• _Prompt_: The answer must consist of every line from the data that holds "with".

________

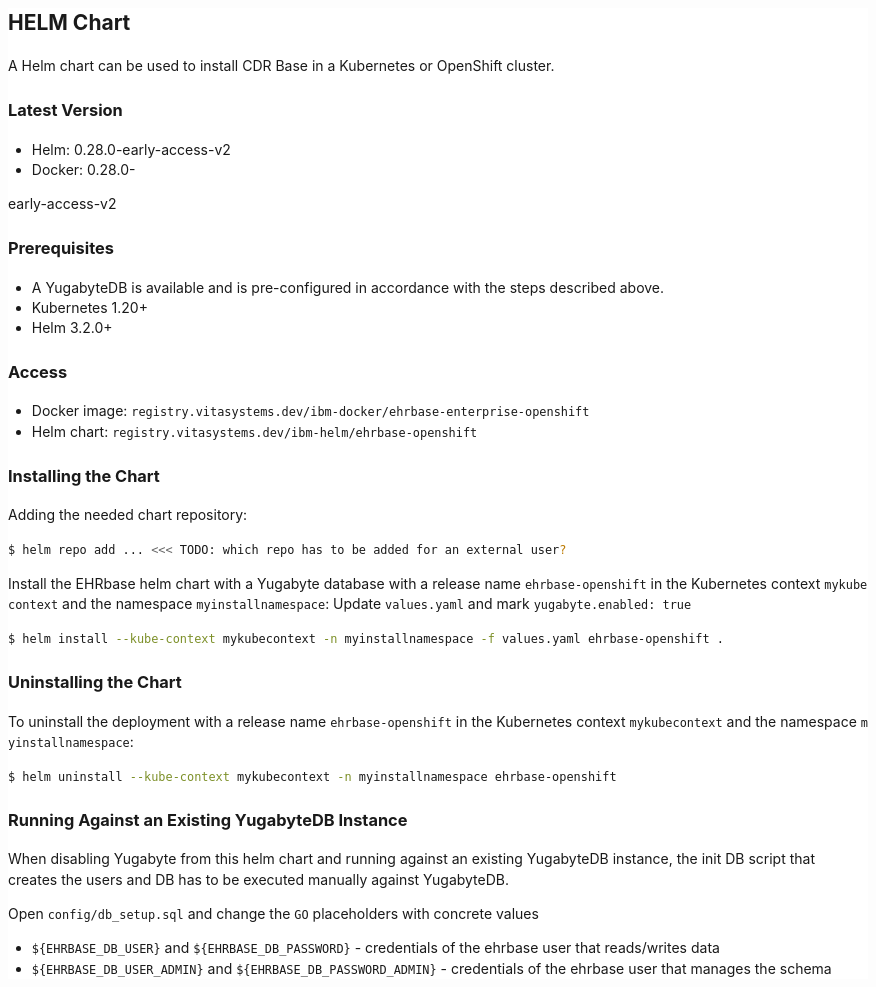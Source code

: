## HELM Chart

A Helm chart can be used to install CDR Base in a Kubernetes or OpenShift cluster.

### Latest Version

- Helm: 0.28.0-early-access-v2
- Docker: 0.28.0-

early-access-v2

### Prerequisites

- A YugabyteDB is available and is pre-configured in accordance with the steps described above.
- Kubernetes 1.20+
- Helm 3.2.0+

### Access

- Docker image: `registry.vitasystems.dev/ibm-docker/ehrbase-enterprise-openshift`
- Helm chart: `registry.vitasystems.dev/ibm-helm/ehrbase-openshift`

### Installing the Chart

Adding the needed chart repository:

```bash
$ helm repo add ... <<< TODO: which repo has to be added for an external user?
```

Install the EHRbase helm chart with a Yugabyte database with a release name `ehrbase-openshift` in the Kubernetes context `mykubecontext` and the namespace `myinstallnamespace`:
Update `values.yaml` and mark `yugabyte.enabled: true`

```bash
$ helm install --kube-context mykubecontext -n myinstallnamespace -f values.yaml ehrbase-openshift .
```

### Uninstalling the Chart

To uninstall the deployment with a release name `ehrbase-openshift` in the Kubernetes context `mykubecontext` and the namespace `myinstallnamespace`:

```bash
$ helm uninstall --kube-context mykubecontext -n myinstallnamespace ehrbase-openshift
```

### Running Against an Existing YugabyteDB Instance

When disabling Yugabyte from this helm chart and running against an existing YugabyteDB instance, the init DB script that creates the users and DB has to be executed manually against YugabyteDB.

Open `config/db_setup.sql` and change the `GO` placeholders with concrete values

- `${EHRBASE_DB_USER}` and `${EHRBASE_DB_PASSWORD}` - credentials of the ehrbase user that reads/writes data
- `${EHRBASE_DB_USER_ADMIN}` and `${EHRBASE_DB_PASSWORD_ADMIN}` - credentials of the ehrbase user that manages the schema
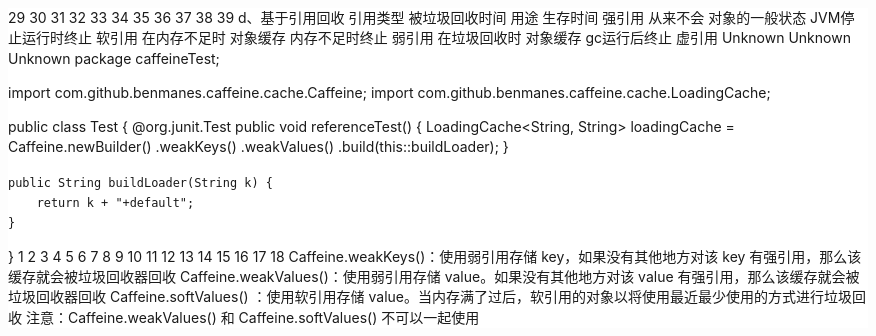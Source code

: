 29
30
31
32
33
34
35
36
37
38
39
d、基于引用回收
引用类型	被垃圾回收时间	用途	生存时间
强引用	从来不会	对象的一般状态	JVM停止运行时终止
软引用	在内存不足时	对象缓存	内存不足时终止
弱引用	在垃圾回收时	对象缓存	gc运行后终止
虚引用	Unknown	Unknown	Unknown
package caffeineTest;

import com.github.benmanes.caffeine.cache.Caffeine;
import com.github.benmanes.caffeine.cache.LoadingCache;

public class Test {
    @org.junit.Test
    public void referenceTest() {
        LoadingCache<String, String> loadingCache = Caffeine.newBuilder()
                .weakKeys()
                .weakValues()
                .build(this::buildLoader);
    }

    public String buildLoader(String k) {
        return k + "+default";
    }
}
1
2
3
4
5
6
7
8
9
10
11
12
13
14
15
16
17
18
Caffeine.weakKeys()：使用弱引用存储 key，如果没有其他地方对该 key 有强引用，那么该缓存就会被垃圾回收器回收
Caffeine.weakValues()：使用弱引用存储 value。如果没有其他地方对该 value 有强引用，那么该缓存就会被垃圾回收器回收
Caffeine.softValues() ：使用软引用存储 value。当内存满了过后，软引用的对象以将使用最近最少使用的方式进行垃圾回收
注意：Caffeine.weakValues() 和 Caffeine.softValues() 不可以一起使用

________

• _Solution to this problem_:
- A YugabyteDB is available and is pre-configured in accordance with the steps described above.
Install the EHRbase helm chart with a Yugabyte database with a release name `ehrbase-openshift` in the Kubernetes context `mykubecontext` and the namespace `myinstallnamespace`:
To uninstall the deployment with a release name `ehrbase-openshift` in the Kubernetes context `mykubecontext` and the namespace `myinstallnamespace`:
Open `config/db_setup.sql` and change the `GO` placeholders with concrete values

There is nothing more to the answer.